Agent raise: "The maximum tokens you requested exceeds the model limit of", not from the model directly #6497

mlorthiois · 2025-03-23T16:38:06Z

mlorthiois
Mar 23, 2025

What happened?

Hello,

I have an error when I invoke a model from the Agent tab, but not from Bedrock directly.

Let say I use the user prompt: Hello, how are you?:

With Bedrock and a system prompt empty, the model responds (tested with Llama3.3-70B, nova-pro, etc).
When these same models are used via agents, without any tool or system prompt (aka in the same setup as a direct model), I get this error: The maximum tokens you requested exceeds the model limit of <limit> where limit=8192 for llama3.3-70B and limit=5120 for nova-pro.

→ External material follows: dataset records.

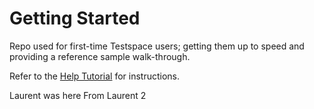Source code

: # Getting Started
Repo used for first-time Testspace users; getting them up to speed and providing a reference sample walk-through. 

Refer to the [Help Tutorial](https://help.testspace.com/docs/tutorial/getting-started) for instructions.

Laurent was here
From Laurent 2

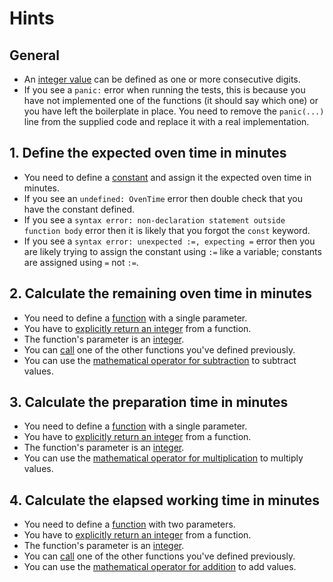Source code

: # Hints

## General

- An [integer value][integers] can be defined as one or more consecutive digits.
- If you see a `panic:` error when running the tests, this is because you have not implemented one of the functions (it should say which one) or you have left the boilerplate in place. You need to remove the `panic(...)` line from the supplied code and replace it with a real implementation.

## 1. Define the expected oven time in minutes

- You need to define a [constant][constants] and assign it the expected oven time in minutes.
- If you see an `undefined: OvenTime` error then double check that you have the constant defined.
- If you see a `syntax error: non-declaration statement outside function body` error then it is likely that you forgot the `const` keyword.
- If you see a `syntax error: unexpected :=, expecting =` error then you are likely trying to assign the constant using `:=` like a variable; constants are assigned using `=` not `:=`.

## 2. Calculate the remaining oven time in minutes

- You need to define a [function][functions] with a single parameter.
- You have to [explicitly return an integer][return] from a function.
- The function's parameter is an [integer][integers].
- You can [call][calls] one of the other functions you've defined previously.
- You can use the [mathematical operator for subtraction][operators] to subtract values.

## 3. Calculate the preparation time in minutes

- You need to define a [function][functions] with a single parameter.
- You have to [explicitly return an integer][return] from a function.
- The function's parameter is an [integer][integers].
- You can use the [mathematical operator for multiplication][operators] to multiply values.

## 4. Calculate the elapsed working time in minutes

- You need to define a [function][functions] with two parameters.
- You have to [explicitly return an integer][return] from a function.
- The function's parameter is an [integer][integers].
- You can [call][calls] one of the other functions you've defined previously.
- You can use the [mathematical operator for addition][operators] to add values.

[functions]: https://tour.golang.org/basics/4
[return]: https://golang.org/ref/spec#Return_statements
[operators]: https://golang.org/ref/spec#Operators
[integers]: https://golang.org/ref/spec#Integer_literals
[calls]: https://golang.org/ref/spec#Calls
[constants]: https://tour.golang.org/basics/15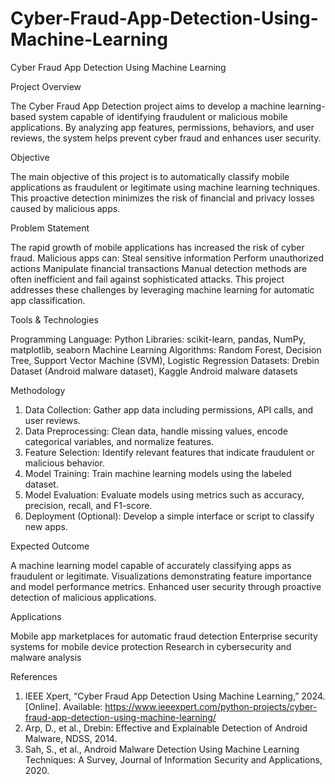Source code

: # Cyber-Fraud-App-Detection-Using-Machine-Learning
Cyber Fraud App Detection Using Machine Learning

Project Overview

The Cyber Fraud App Detection project aims to develop a machine learning-based system capable of identifying fraudulent or malicious mobile applications. By analyzing app features, permissions, behaviors, and user reviews, the system helps prevent cyber fraud and enhances user security.

Objective

The main objective of this project is to automatically classify mobile applications as fraudulent or legitimate using machine learning techniques. This proactive detection minimizes the risk of financial and privacy losses caused by malicious apps.

Problem Statement

The rapid growth of mobile applications has increased the risk of cyber fraud. Malicious apps can:
Steal sensitive information
Perform unauthorized actions
Manipulate financial transactions
Manual detection methods are often inefficient and fail against sophisticated attacks. This project addresses these challenges by leveraging machine learning for automatic app classification.

Tools & Technologies

Programming Language: Python
Libraries: scikit-learn, pandas, NumPy, matplotlib, seaborn
Machine Learning Algorithms: Random Forest, Decision Tree, Support Vector Machine (SVM), Logistic Regression
Datasets: Drebin Dataset (Android malware dataset), Kaggle Android malware datasets

Methodology
1. Data Collection: Gather app data including permissions, API calls, and user reviews.
2. Data Preprocessing: Clean data, handle missing values, encode categorical variables, and normalize features.
3. Feature Selection: Identify relevant features that indicate fraudulent or malicious behavior.
4. Model Training: Train machine learning models using the labeled dataset.
5. Model Evaluation: Evaluate models using metrics such as accuracy, precision, recall, and F1-score.
6. Deployment (Optional): Develop a simple interface or script to classify new apps.

Expected Outcome

A machine learning model capable of accurately classifying apps as fraudulent or legitimate.
Visualizations demonstrating feature importance and model performance metrics.
Enhanced user security through proactive detection of malicious applications.

Applications

Mobile app marketplaces for automatic fraud detection
Enterprise security systems for mobile device protection
Research in cybersecurity and malware analysis

References

1. IEEE Xpert, “Cyber Fraud App Detection Using Machine Learning,” 2024. [Online]. Available: https://www.ieeexpert.com/python-projects/cyber-fraud-app-detection-using-machine-learning/
2. Arp, D., et al., Drebin: Effective and Explainable Detection of Android Malware, NDSS, 2014.
3. Sah, S., et al., Android Malware Detection Using Machine Learning Techniques: A Survey, Journal of Information Security and Applications, 2020.
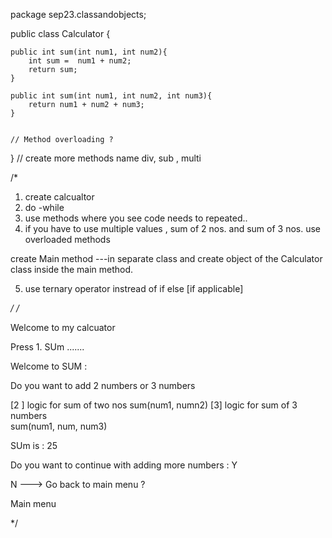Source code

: package sep23.classandobjects;

public class Calculator {

    public int sum(int num1, int num2){
        int sum =  num1 + num2;
        return sum;
    }

    public int sum(int num1, int num2, int num3){
        return num1 + num2 + num3;
    }


    // Method overloading ?

}
// create more methods name div, sub , multi

/*

1.  create calcualtor
2. do -while
3. use methods where you see code needs to repeated..
4. if you have to use multiple values ,
   sum of 2 nos. and sum of 3 nos.
   use overloaded methods

create Main method ---in separate class and create object of the
Calculator class inside the main method.

5. use ternary operator instread of if else [if applicable]






*/
/*

Welcome to my calcuator

Press 1. SUm
.......

Welcome to SUM :

Do you want to add 2 numbers or 3 numbers

[2 ]
logic for sum of two nos
sum(num1, numn2)
[3]
logic for sum of 3 numbers   
sum(num1, num, num3)

SUm is : 25

Do you want to continue with adding more numbers : Y

N --->
Go back to main menu ?

Main menu












*/
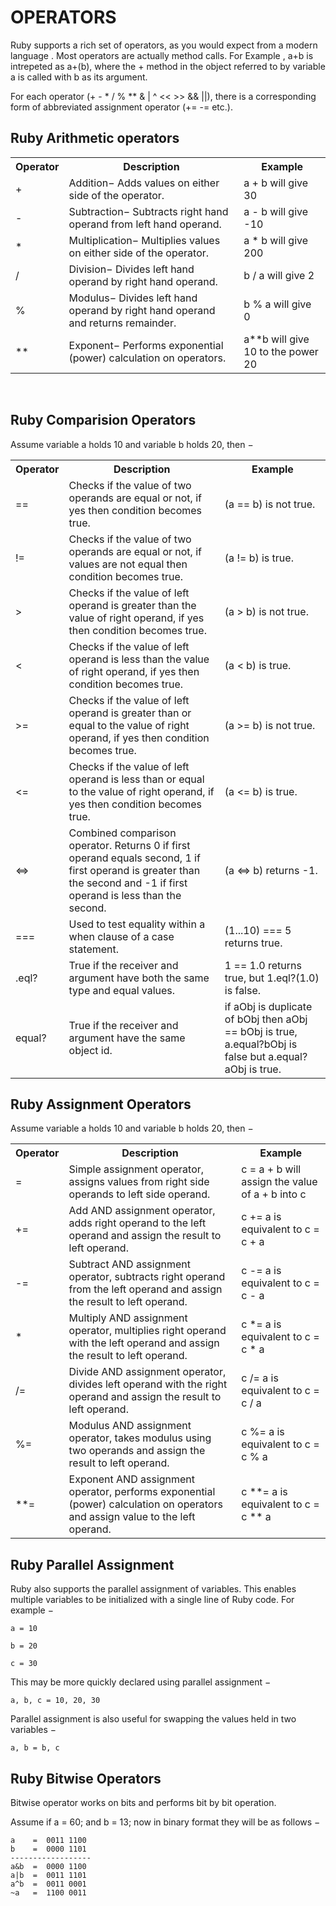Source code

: # OPERATORS

Ruby supports a rich set of operators, as you would expect from a modern language . Most operators are actually method calls.
For Example , a+b is intrepeted as a+(b), where the + method in the object referred to by variable a is 
called with b as its argument.

For each operator (+ - * / % ** & | ^ << >> && ||), there is a corresponding form of abbreviated assignment operator (+= -= etc.).

<h2>Ruby Arithmetic operators</h2>

<table>
  <tr>
    <th>Operator</th>
    <th>Description</th>
    <th>Example</th>
  </tr>
  <tr>
    <td>+</td>
    <td>Addition− Adds values on either side of the operator.</td>
    <td>a + b will give 30</td>
  </tr>
  <tr>
    <td>-</td>
    <td>Subtraction− Subtracts right hand operand from left hand operand.</td>
    <td>a - b will give -10</td>
  </tr>
  
  <tr>
    <td>*</td>
    <td>Multiplication− Multiplies values on either side of the operator.</td>
    <td>a * b will give 200</td>
  </tr>
  <tr>
    <td>/</td>
    <td>Division− Divides left hand operand by right hand operand.</td>
    <td>b / a will give 2</td>
  </tr>
  <tr>
    <td>%</td>
    <td>Modulus− Divides left hand operand by right hand operand and returns remainder.</td>
    <td>b % a will give 0</td>
  </tr>
  <tr>
    <td>**</td>
    <td>Exponent− Performs exponential (power) calculation on operators.</td>
    <td>a**b will give 10 to the power 20</td>
  </tr>
</table>
<br>
<h2>Ruby Comparision Operators</h2>

Assume variable a holds 10 and variable b holds 20, then −

 <table>

  <tr>
    <th>Operator</th>
    <th>Description</th>
    <th>Example</th>
  </tr>
  <tr>
    <td>==</td>
    <td>Checks if the value of two operands are equal or not, if yes then condition becomes true.</td>
    <td>(a == b) is not true.</td>
  </tr>
  <tr>
 <td>!=</td>
    <td>Checks if the value of two operands are equal or not, if values are not equal then condition becomes true.</td>
    <td>(a != b) is true.</td>
  </tr>
  <tr>
 <td>&gt;</td>
    <td>Checks if the value of left operand is greater than the value of right operand, if yes then condition becomes true.</td>
    <td>(a &gt; b) is not true.</td>
  </tr>
  <tr>
    <td>&lt;</td>
    <td>Checks if the value of left operand is less than the value of right operand, if yes then condition becomes true.</td>
    <td>(a &lt; b) is true.</td>
  </tr>
  <tr>
 <td>&gt;=</td>
    <td>Checks if the value of left operand is greater than or equal to the value of right operand, if yes then condition becomes true.</td>
    <td>(a &gt;= b) is not true.</td>
  </tr>
  <tr>
    <td>&lt;=</td>
    <td>Checks if the value of left operand is less than or equal to the value of right operand, if yes then condition becomes true.</td>
    <td>(a &lt;= b) is true.</td>
  </tr>
  <tr>
    <td>&lt;=&gt;</td>
    <td>Combined comparison operator. Returns 0 if first operand equals second, 1 if first operand is greater than the second and -1 if first operand is less than the second.</td>
    <td>(a &lt;=&gt; b) returns -1.</td>
  </tr>
  <tr>
    <td>===</td>
    <td>Used to test equality within a when clause of a case statement.</td>
    <td>(1...10) === 5 returns true.</td>
  </tr>
  <tr>
    <td>.eql?</td>
    <td>True if the receiver and argument have both the same type and equal values.</td>
    <td>1 == 1.0 returns true, but 1.eql?(1.0) is false.</td>
  </tr>
  <tr>
    <td>equal?</td>
    <td>True if the receiver and argument have the same object id.</td>
    <td>if aObj is duplicate of bObj then aObj == bObj is true, a.equal?bObj is false but a.equal?aObj is true.</td>
  </tr>
</table>


<h2>Ruby Assignment Operators</h2>


Assume variable a holds 10 and variable b holds 20, then −
<br>
<table>
  <tr>
    <th>Operator</th>
    <th>Description</th>
    <th>Example</th>
  </tr>
  <tr>
    <td>=</td>
    <td>Simple assignment operator, assigns values from right side operands to left side operand.</td>
    <td>c = a + b will assign the value of a + b into c</td>
  </tr>
  <tr>
    <td>+=</td>
    <td>Add AND assignment operator, adds right operand to the left operand and assign the result to left operand.</td>
    <td>c += a is equivalent to c = c + a</td>
  </tr>
  <tr>
    <td>-=</td>
    <td>Subtract AND assignment operator, subtracts right operand from the left operand and assign the result to left operand.</td>
    <td>c -= a is equivalent to c = c - a</td>
  </tr>
  <tr>
    <td>*</td>
    <td>Multiply AND assignment operator, multiplies right operand with the left operand and assign the result to left operand.</td>
    <td>c *= a is equivalent to c = c * a</td>
  </tr>
  <tr>
    <td>/=</td>
    <td>Divide AND assignment operator, divides left operand with the right operand and assign the result to left operand.</td>
    <td>c /= a is equivalent to c = c / a</td>
  </tr>
  <tr>
    <td>%=</td>
    <td>Modulus AND assignment operator, takes modulus using two operands and assign the result to left operand.</td>
    <td>c %= a is equivalent to c = c % a</td>
  </tr>
  <tr>
    <td>**=</td>
    <td>Exponent AND assignment operator, performs exponential (power) calculation on operators and assign value to the left operand.</td>
    <td>c **= a is equivalent to c = c ** a</td>
  </tr>
</table>

<h2>Ruby Parallel Assignment</h2>


Ruby also supports the parallel assignment of variables. This enables multiple variables to be initialized with a single line of Ruby code. For example −


    a = 10
    
    b = 20
    
    c = 30
    
This may be more quickly declared using parallel assignment −

    a, b, c = 10, 20, 30
    
Parallel assignment is also useful for swapping the values held in two variables −

    a, b = b, c

<h2>Ruby Bitwise Operators</h2>

Bitwise operator works on bits and performs bit by bit operation.

Assume if a = 60; and b = 13; now in binary format they will be as follows −

    a    =  0011 1100
    b    =  0000 1101
    ------------------
    a&b  =  0000 1100
    a|b  =  0011 1101
    a^b  =  0011 0001
    ~a   =  1100 0011
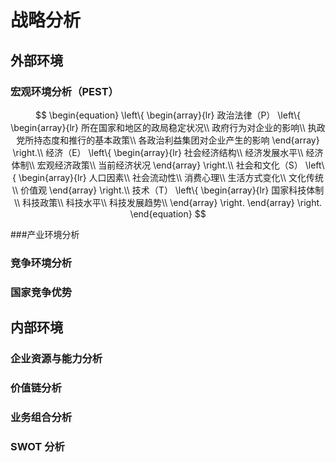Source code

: # 战略分析

## 外部环境

### 宏观环境分析（PEST）

$$
\begin{equation}
\left\{
  	\begin{array}{lr}
  	政治法律（P）
  	\left\{
  		\begin{array}{lr}
  		所在国家和地区的政局稳定状况\\
  		政府行为对企业的影响\\
  		执政党所持态度和推行的基本政策\\
  		各政治利益集团对企业产生的影响
  		\end{array}
  	\right.\\
  	经济（E）
  	\left\{
  		\begin{array}{lr}
  		社会经济结构\\
  		经济发展水平\\
  		经济体制\\
  		宏观经济政策\\
  		当前经济状况
  		\end{array}
  	\right.\\
  	社会和文化（S）
  	\left\{
  		\begin{array}{lr}
  		人口因素\\
  		社会流动性\\
  		消费心理\\
  		生活方式变化\\
  		文化传统\\
  		价值观
  		\end{array}
  	\right.\\
  	技术（T）
  	\left\{
  		\begin{array}{lr}
  		国家科技体制\\
  		科技政策\\
  		科技水平\\
  		科技发展趋势\\
  		\end{array}
  	\right.
  	\end{array}
\right.
\end{equation}
$$



###产业环境分析 

### 竞争环境分析

### 国家竞争优势



## 内部环境

### 企业资源与能力分析

### 价值链分析

### 业务组合分析

### SWOT 分析

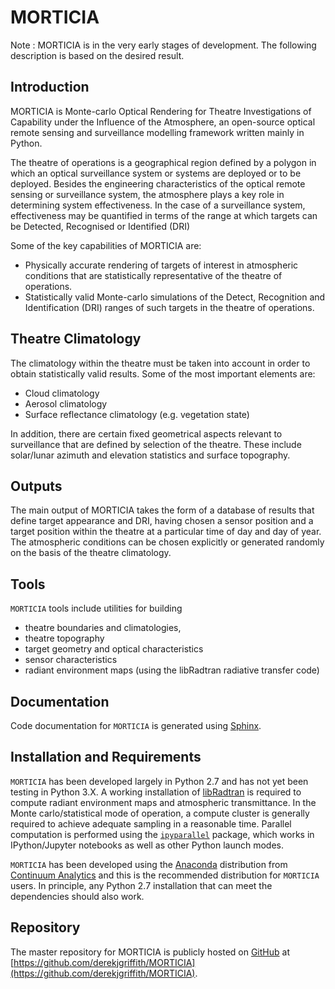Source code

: # MORTICIA
Note : MORTICIA is in the very early stages of development. The following description is based on the desired result.
## Introduction
MORTICIA is Monte-carlo Optical Rendering for Theatre Investigations of Capability under the Influence of the Atmosphere, 
an open-source optical remote sensing and surveillance modelling framework written mainly in Python.

  The theatre of operations is a geographical region defined by a polygon in which an optical surveillance system or 
systems are deployed or to be deployed. Besides the engineering characteristics of the optical remote sensing or 
surveillance system, the atmosphere plays a key role in determining system effectiveness. In the case of a 
surveillance system, effectiveness may be quantified in terms of the range at which targets can be 
Detected, Recognised or Identified (DRI) 
  
  Some of the key capabilities of MORTICIA are:
  

 + Physically accurate rendering of targets of interest in atmospheric conditions that are statistically representative 
  of the theatre of operations.
 + Statistically valid Monte-carlo simulations of the Detect, Recognition and Identification (DRI) ranges of such targets
 in the theatre of operations.
 
## Theatre Climatology
 The climatology within the theatre must be taken into account in order to obtain statistically valid results. Some of the
 most important elements are:
 
 + Cloud climatology
 + Aerosol climatology
 + Surface reflectance climatology (e.g. vegetation state)
 
 In addition, there are certain fixed geometrical aspects relevant to surveillance that are defined by selection of the
 theatre. These include solar/lunar azimuth and elevation statistics and surface topography.
 
## Outputs
 The main output of MORTICIA takes the form of a database of results that define target appearance and DRI, having chosen
 a sensor position and a target position within the theatre at a particular time of day and day of year. The atmospheric 
 conditions can be chosen explicitly or generated randomly on the basis of the theatre climatology.
 
## Tools
 ``MORTICIA`` tools include utilities for building 
 + theatre boundaries and climatologies,
 + theatre topography
 + target geometry and optical characteristics
 + sensor characteristics
 + radiant environment maps (using the libRadtran radiative transfer code)
 
 
## Documentation
 Code documentation for ``MORTICIA`` is generated using [Sphinx](http://sphinx-doc.org).
 
## Installation and Requirements
 ``MORTICIA`` has been developed largely in Python 2.7 and has not yet been testing in Python 3.X.
 A working installation of [libRadtran](http://www.libradtran.org) is required to compute radiant environment
 maps and atmospheric transmittance. In the Monte carlo/statistical mode of operation, a compute cluster
 is generally required to achieve adequate sampling in a reasonable time. Parallel computation is performed
 using the [`ipyparallel`](https://ipyparallel.readthedocs.org/en/latest/) package, which works in 
 IPython/Jupyter notebooks as well as other Python launch modes.
 
``MORTICIA`` has been developed using the [Anaconda](https://www.continuum.io/downloads) distribution from
[Continuum Analytics](https://www.continuum.io/) and this is the recommended distribution for ``MORTICIA`` users.
In principle, any Python 2.7 installation that can meet the dependencies should also work. 
 
 
## Repository
 The master repository for MORTICIA is publicly hosted on [GitHub](http://www.github.org) at 
 [https://github.com/derekjgriffith/MORTICIA](https://github.com/derekjgriffith/MORTICIA).
 
 
 
 

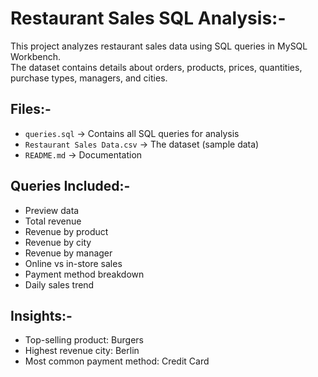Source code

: # Restaurant Sales SQL Analysis:-
This project analyzes restaurant sales data using SQL queries in MySQL Workbench.  
The dataset contains details about orders, products, prices, quantities, purchase types, managers, and cities.

## Files:-
- `queries.sql` → Contains all SQL queries for analysis
- `Restaurant Sales Data.csv` → The dataset (sample data)
- `README.md` → Documentation

## Queries Included:-
- Preview data
- Total revenue
- Revenue by product
- Revenue by city
- Revenue by manager
- Online vs in-store sales
- Payment method breakdown
- Daily sales trend

## Insights:-
- Top-selling product: Burgers 
- Highest revenue city: Berlin 
- Most common payment method: Credit Card 


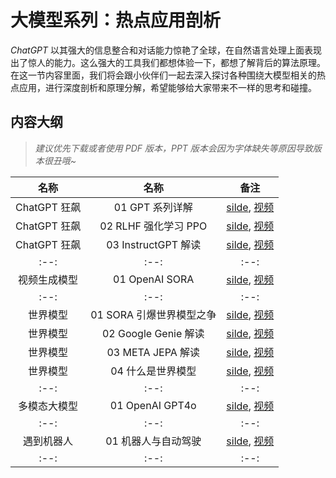 # 大模型系列：热点应用剖析

*ChatGPT* 以其强大的信息整合和对话能力惊艳了全球，在自然语言处理上面表现出了惊人的能力。这么强大的工具我们都想体验一下，都想了解背后的算法原理。在这一节内容里面，我们将会跟小伙伴们一起去深入探讨各种围绕大模型相关的热点应用，进行深度剖析和原理分解，希望能够给大家带来不一样的思考和碰撞。

## 内容大纲

> *建议优先下载或者使用 PDF 版本，PPT 版本会因为字体缺失等原因导致版本很丑哦~*

| 名称 | 名称 | 备注 |
|:--:|:--:|:--:|
| ChatGPT 狂飙 | 01 GPT 系列详解       | [silde](./chatGPT01.pdf), [视频](https://www.bilibili.com/video/BV1kv4y1s7V7/) |
| ChatGPT 狂飙 | 02 RLHF 强化学习 PPO   | [silde](./chatGPT02.pdf), [视频](https://www.bilibili.com/video/BV1w8411M7YB/) |
| ChatGPT 狂飙 | 03 InstructGPT 解读 | [silde](./chatGPT03.pdf), [视频](https://www.bilibili.com/video/BV1e24y1s7k8/) |
|:--:|:--:|:--:|
| 视频生成模型 | 01 OpenAI SORA | [silde](./SORA.pdf), [视频](https://www.bilibili.com/video/BV1jx421C7mG/) |
|:--:|:--:|:--:|
| 世界模型 | 01 SORA 引爆世界模型之争 | [silde](./WorldModel01.pdf), [视频](https://www.bilibili.com/video/BV1dH4y1p7zt/) |
| 世界模型 | 02 Google Genie 解读  | [silde](./WorldModel01.pdf), [视频](https://www.bilibili.com/video/BV1b6421F7Tq/) |
| 世界模型 | 03 META JEPA 解读 | [silde](./WorldModel01.pdf), [视频](https://www.bilibili.com/video/BV1v1421Q73e/) |
| 世界模型 | 04 什么是世界模型 | [silde](./WorldModel01.pdf), [视频](https://www.bilibili.com/video/BV1GZ421t7jr/) |
|:--:|:--:|:--:|
| 多模态大模型 | 01 OpenAI GPT4o | [silde](./C_GPT4o.pdf), [视频](https://www.bilibili.com/video/BV1jx421C7mG/) |
|:--:|:--:|:--:|
| 遇到机器人 | 01 机器人与自动驾驶 | [silde](), [视频]() |
|:--:|:--:|:--:|
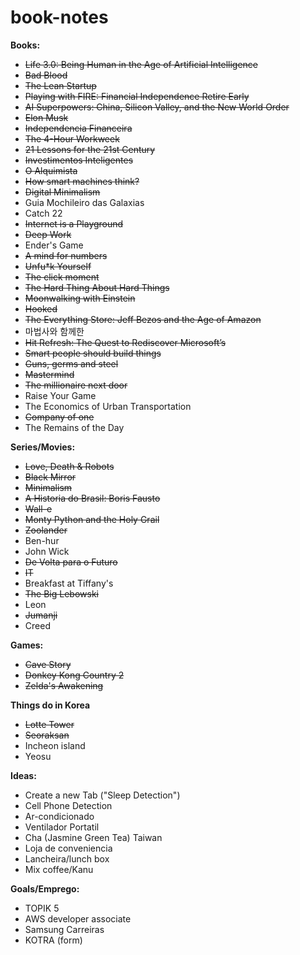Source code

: # book-notes

<b> Books: </b>
<ul>
  <li><strike>Life 3.0: Being Human in the Age of Artificial Intelligence</strike></li>
  <li><strike>Bad Blood </strike></li>
  <li><strike> The Lean Startup </strike></li>
  <li><strike> Playing with FIRE: Financial Independence Retire Early </strike></li>
  <li><strike> AI Superpowers: China, Silicon Valley, and the New World Order </strike></li>
  <li><strike>Elon Musk </strike></li>
  <li><strike> Independencia Financeira </strike></li>
  <li><strike> The 4-Hour Workweek </strike></li>
  <li><strike> 21 Lessons for the 21st Century </strike></li>
  <li><strike> Investimentos Inteligentes </strike></li>
  <li><strike> O Alquimista </strike></li>
  <li><strike> How smart machines think? </strike></li>
  <li><strike>Digital Minimalism</strike></li>
  <li> Guia Mochileiro das Galaxias </li>
  <li>Catch 22</li>
  <li><strike>Internet is a Playground</strike></li>
  <li><strike>Deep Work</strike></li>
  <li>Ender's Game</li>
  <li><strike>A mind for numbers</strike></li>
  <li><strike>Unfu*k Yourself</strike></li>
  <li><strike>The click moment</strike></li>
  <li><strike>The Hard Thing About Hard Things</strike></li>
  <li><strike>Moonwalking with Einstein</strike></li>
  <li><strike>Hooked</strike></li>
  <li><strike>The Everything Store: Jeff Bezos and the Age of Amazon</strike></li>
  <li>마법사와 함께한 </li>
  <li><strike>Hit Refresh: The Quest to Rediscover Microsoft’s</strike></li>
  <li><strike>Smart people should build things</strike></li>
  <li><strike>Guns, germs and steel</strike></li>
  <li><strike>Mastermind</strike></li>
  <li><strike>The millionaire next door</strike></li>
  <li>Raise Your Game</li>
  <li>The Economics of Urban Transportation </li>
  <li><strike>Company of one </strike></li>
  <li>The Remains of the Day</li>
</ul>

<b> Series/Movies: </b>
<ul>
  <li><strike>Love, Death & Robots</strike></li>
  <li><strike>Black Mirror</strike></li>
  <li><strike>Minimalism</strike></li>
  <li><strike> A Historia do Brasil: Boris Fausto </strike></li>
  <li><strike> Wall-e </strike></li>
  <li><strike> Monty Python and the Holy Grail </strike></li>
  <li><strike>Zoolander </strike></li>
  <li>Ben-hur</li>
  <li>John Wick </li>
  <li><strike>De Volta para o Futuro</strike></li>
  <li><strike>IT</strike></li>
  <li>Breakfast at Tiffany's</li>
  <li><strike>The Big Lebowski</strike></li>
  <li>Leon</li>
  <li><strike>Jumanji</strike></li>
  <li>Creed</li>
</ul>

<b> Games: </b>
<ul>
  <li><strike>Cave Story</strike></li>
  <li><strike>Donkey Kong Country 2</strike></li>
  <li><strike>Zelda's Awakening</strike></li>
</ul>

<b> Things do in Korea </b>
<ul>
  <li><strike>Lotte Tower</strike></li>
  <li><strike>Seoraksan</strike></li>
  <li>Incheon island</li>
  <li>Yeosu</li>
</ul>

<b> Ideas: </b>
<ul>
  <li>Create a new Tab ("Sleep Detection")</li>
  <li>Cell Phone Detection</li>
  <li>Ar-condicionado</li>
  <li>Ventilador Portatil</li>
  <li>Cha (Jasmine Green Tea) Taiwan</li>
  <li>Loja de conveniencia</li>
  <li>Lancheira/lunch box</li>
  <li>Mix coffee/Kanu</li>
</ul>

<b> Goals/Emprego: </b>
<ul>
  <li>TOPIK 5</li>
  <li>AWS developer associate</li>
  <li>Samsung Carreiras</li>
  <li>KOTRA (form)</li>
</ul>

Here is a log in api/logs:

{
  "$fault": "client",
  "$metadata": {
    "attempts": 1,
    "httpStatusCode": 400,
    "requestId": "2a1a7b8e-a48a-4cdb-8acf-4b7e51961306",
    "totalRetryDelay": 0
  },
  "level": "error",
  "message": "[handleAbortError] AI response error; aborting request: The maximum tokens you requested exceeds the model limit of 5120. Try again with a maximum tokens value that is lower than 5120.",
  "name": "ValidationException",
  "pregelTaskId": "4759adcd-5ff9-56e5-a8c6-3bfe566f9c2b",
  "stack": "ValidationException: The maximum tokens you requested exceeds the model limit of 5120. Try again with a maximum tokens value that is lower than 5120.\n    at de_ValidationExceptionRes (/app/node_modules/@aws-sdk/client-bedrock-runtime/dist-cjs/index.js:1690:21)\n    at de_CommandError (/app/node_modules/@aws-sdk/client-bedrock-runtime/dist-cjs/index.js:1507:19)\n    at process.processTicksAndRejections (node:internal/process/task_queues:95:5)\n    at async /app/node_modules/@aws-sdk/client-bedrock-runtime/node_modules/@smithy/middleware-serde/dist-cjs/index.js:35:20\n    at async /app/node_modules/@aws-sdk/client-bedrock-runtime/node_modules/@smithy/core/dist-cjs/index.js:167:18\n    at async /app/node_modules/@aws-sdk/client-bedrock-runtime/node_modules/@smithy/middleware-retry/dist-cjs/index.js:321:38\n    at async /app/node_modules/@aws-sdk/client-bedrock-runtime/node_modules/@aws-sdk/middleware-logger/dist-cjs/index.js:33:22\n    at async ChatBedrockConverse._streamResponseChunks (/app/node_modules/@langchain/aws/dist/chat_models.cjs:695:26)\n    at async ChatBedrockConverse._generateUncached (/app/node_modules/@langchain/core/dist/language_models/chat_models.cjs:188:34)\n    at async ChatBedrockConverse.invoke (/app/node_modules/@langchain/core/dist/language_models/chat_models.cjs:65:24)"
}

I've searched Issues and Discussions but I haven't found anyone raising a similar error.
Am I making a mistake somewhere? Do you append the user prompt when used in an Agent config?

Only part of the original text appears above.